◆ Entries provided:
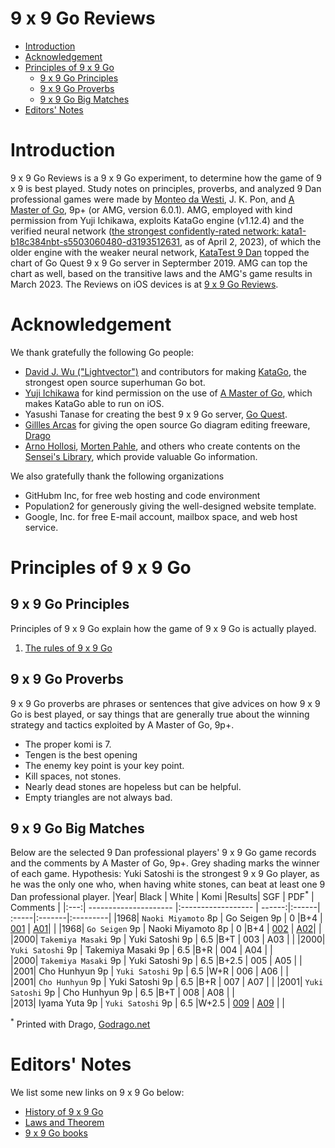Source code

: # 9 x 9 Go Reviews
* [Introduction](https://github.com/9x9go/reviews/blob/main/README.md#introduction)
* [Acknowledgement](https://github.com/9x9go/reviews/blob/main/README.md#acknowledgement)
* [Principles of 9 x 9 Go](https://github.com/9x9go/reviews/blob/main/README.md#principles-of-9-x-9-go)
  * [9 x 9 Go Principles](https://github.com/9x9go/reviews/blob/main/README.md#9-x-9-go-principles)
  * [9 x 9 Go Proverbs](https://github.com/9x9go/reviews/blob/main/README.md#9-x-9-go-proverbs)
  * [9 x 9 Go Big Matches](https://github.com/9x9go/reviews/blob/main/README.md#9-x-9-go-big-matches)
* [Editors' Notes](https://github.com/9x9go/reviews/blob/main/README.md#editors-notes) 

# Introduction
9 x 9 Go Reviews is a 9 x 9 Go experiment, to determine how the game of 9 x 9 is best played. Study notes on principles, proverbs, and analyzed 9 Dan professional games were made by [Monteo da Westi](http://wars.fm/go9#user/monteodawesti), J. K. Pon, and [A Master of Go](https://apps.apple.com/us/app/a-master-of-go/id1442035374), 9p+ (or AMG, version 6.0.1). AMG, employed with kind permission from Yuji Ichikawa, exploits KataGo engine (v1.12.4) and the verified neural network ([the strongest confidently-rated network: kata1-b18c384nbt-s5503060480-d3193512631](https://katagotraining.org/networks/kata1/), as of April 2, 2023), of which the older engine with the weaker neural network, [KataTest 9 Dan](http://wars.fm/go9#user/katatest) topped the chart of Go Quest 9 x 9 Go server in Septermber 2019. AMG can top the chart as well, based on the transitive laws and the AMG's game results in March 2023. The Reviews on iOS devices is at [9 x 9 Go Reviews](https://9x9go.github.io/reviews).

# Acknowledgement
We thank gratefully the following Go people:
- [David J. Wu ("Lightvector")](https://github.com/lightvector) and contributors for making [KataGo](https://github.com/lightvector/KataGo), the strongest open source superhuman Go bot.
- [Yuji Ichikawa](https://github.com/y-ich) for kind permission on the use of [A Master of Go](https://apps.apple.com/us/app/a-master-of-go/id1442035374), which makes KataGo able to run on iOS.
- Yasushi Tanase for creating the best 9 x 9 Go server, [Go Quest](http://wars.fm/go9).
- [Gillles Arcas](https://github.com/GillesArcas) for giving the open source Go diagram editing freeware, [Drago](https://godrago.net/)
- [Arno Hollosi](https://senseis.xmp.net/?ArnoHollosi), [Morten Pahle](https://senseis.xmp.net/?MortenPahle), and others who create contents on the [Sensei's Library](https://senseis.xmp.net/), which provide valuable Go information.

We also gratefully thank the following organizations
- GitHubm Inc, for free web hosting and code environment 
- Population2 for generously giving the well-designed website template.
- Google, Inc. for free E-mail account, mailbox space, and web host service.

# Principles of 9 x 9 Go
## 9 x 9 Go Principles
Principles of 9 x 9 Go explain how the game of 9 x 9 Go is actually played. 
1. [The rules of 9 x 9 Go](https://9x9go.github.io/reviews/pdf/P001.pdf)

## 9 x 9 Go Proverbs
9 x 9 Go proverbs are phrases or sentences that give advices on how 9 x 9 Go is best played, or say things that are generally true about the winning strategy and tactics exploited by A Master of Go, 9p+. 
- The proper komi is 7.
- Tengen is the best opening
- The enemy key point is your key point.
- Kill spaces, not stones.
- Nearly dead stones are hopeless but can be helpful.
- Empty triangles are not always bad.

## 9 x 9 Go Big Matches
Below are the selected 9 Dan professional players' 9 x 9 Go game records and the comments by A Master of Go, 9p+. Grey shading marks the winner of each game. Hypothesis: Yuki Satoshi is the strongest 9 x 9 Go player, as he was the only one who, when having white stones, can beat at least one 9 Dan professional player.
|Year| Black                 | White              | Komi   |Results| SGF   | PDF<sup>*</sup>   | Comments<sup></sup> | 
|:---:| --------------------- |:------------------ | ------:|:------| :-----|:-------|:---------|
|1968| `Naoki Miyamoto`   8p   | Go Seigen      9p  | 0      |B+4    | [001](https://9x9go.github.io/reviews/sgf/Japan/001.sgf) | [A01](https://9x9go.github.io/reviews/pdf/A01.pdf)|     |
|1968| `Go Seigen`        9p   | Naoki Miyamoto 8p  | 0      |B+4    | [002](https://9x9go.github.io/reviews/sgf/Japan/002.sgf) | [A02](https://9x9go.github.io/reviews/pdf/A02.pdf)|     |
|2000| `Takemiya Masaki` 9p    | Yuki Satoshi    9p  | 6.5    |B+T    | 003 |  A03 |    |
|2000| `Yuki Satoshi`    9p    | Takemiya Masaki 9p  | 6.5    |B+R    | 004 |  A04 |    |     
|2000| `Takemiya Masaki` 9p    | Yuki Satoshi    9p  | 6.5    |B+2.5  | 005 |  A05 |    |
|2001|  Cho Hunhyun      9p    | `Yuki Satoshi`  9p  | 6.5    |W+R    | 006 |  A06 |    |     
|2001| `Cho Hunhyun`     9p    | Yuki Satoshi    9p  | 6.5    |B+R    | 007 |  A07 |    |
|2001| `Yuki Satoshi`    9p    | Cho Hunhyun     9p  | 6.5    |B+T    | 008 |  A08 |    |     
|2013|  Iyama Yuta       9p    | `Yuki Satoshi`  9p  | 6.5    |W+2.5  | [009](https://9x9go.github.io/reviews/sgf/Japan/002.sgf) |  [A09](https://9x9go.github.io/reviews/pdf/A09.pdf) |    |     


<sup>*</sup> Printed with Drago, [Godrago.net](http://www.godrago.net)
# Editors' Notes
We list some new links on 9 x 9 Go below:
- [History of 9 x 9 Go](https://9x9go.github.io/reviews/history.html)
- [Laws and Theorem](https://9x9go.github.io/reviews/theorem001.html)
- [9 x 9 Go books](http://www.9x9go.org) 


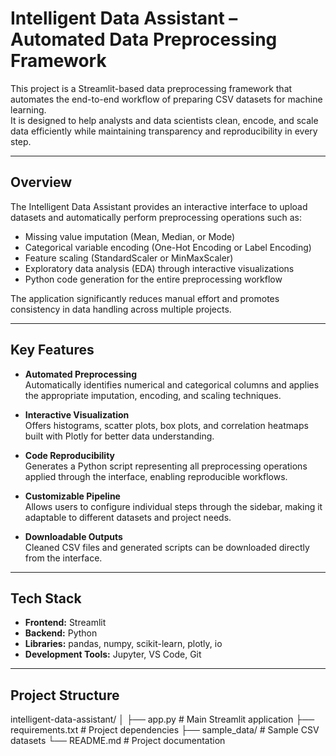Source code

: # Intelligent Data Assistant – Automated Data Preprocessing Framework

This project is a Streamlit-based data preprocessing framework that automates the end-to-end workflow of preparing CSV datasets for machine learning.  
It is designed to help analysts and data scientists clean, encode, and scale data efficiently while maintaining transparency and reproducibility in every step.

---

## Overview

The Intelligent Data Assistant provides an interactive interface to upload datasets and automatically perform preprocessing operations such as:

- Missing value imputation (Mean, Median, or Mode)
- Categorical variable encoding (One-Hot Encoding or Label Encoding)
- Feature scaling (StandardScaler or MinMaxScaler)
- Exploratory data analysis (EDA) through interactive visualizations
- Python code generation for the entire preprocessing workflow

The application significantly reduces manual effort and promotes consistency in data handling across multiple projects.

---

## Key Features

- **Automated Preprocessing**  
  Automatically identifies numerical and categorical columns and applies the appropriate imputation, encoding, and scaling techniques.

- **Interactive Visualization**  
  Offers histograms, scatter plots, box plots, and correlation heatmaps built with Plotly for better data understanding.

- **Code Reproducibility**  
  Generates a Python script representing all preprocessing operations applied through the interface, enabling reproducible workflows.

- **Customizable Pipeline**  
  Allows users to configure individual steps through the sidebar, making it adaptable to different datasets and project needs.

- **Downloadable Outputs**  
  Cleaned CSV files and generated scripts can be downloaded directly from the interface.

---

## Tech Stack

- **Frontend:** Streamlit  
- **Backend:** Python  
- **Libraries:** pandas, numpy, scikit-learn, plotly, io  
- **Development Tools:** Jupyter, VS Code, Git

---

## Project Structure

intelligent-data-assistant/
│
├── app.py                   # Main Streamlit application
├── requirements.txt         # Project dependencies
├── sample_data/             # Sample CSV datasets
└── README.md                # Project documentation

◆ What is required: Only the lines from the one containing "Sample CSV datasets" through the final line above should be duplicated, exactly as they stand.

◆ Response area:
├── sample_data/             # Sample CSV datasets
└── README.md                # Project documentation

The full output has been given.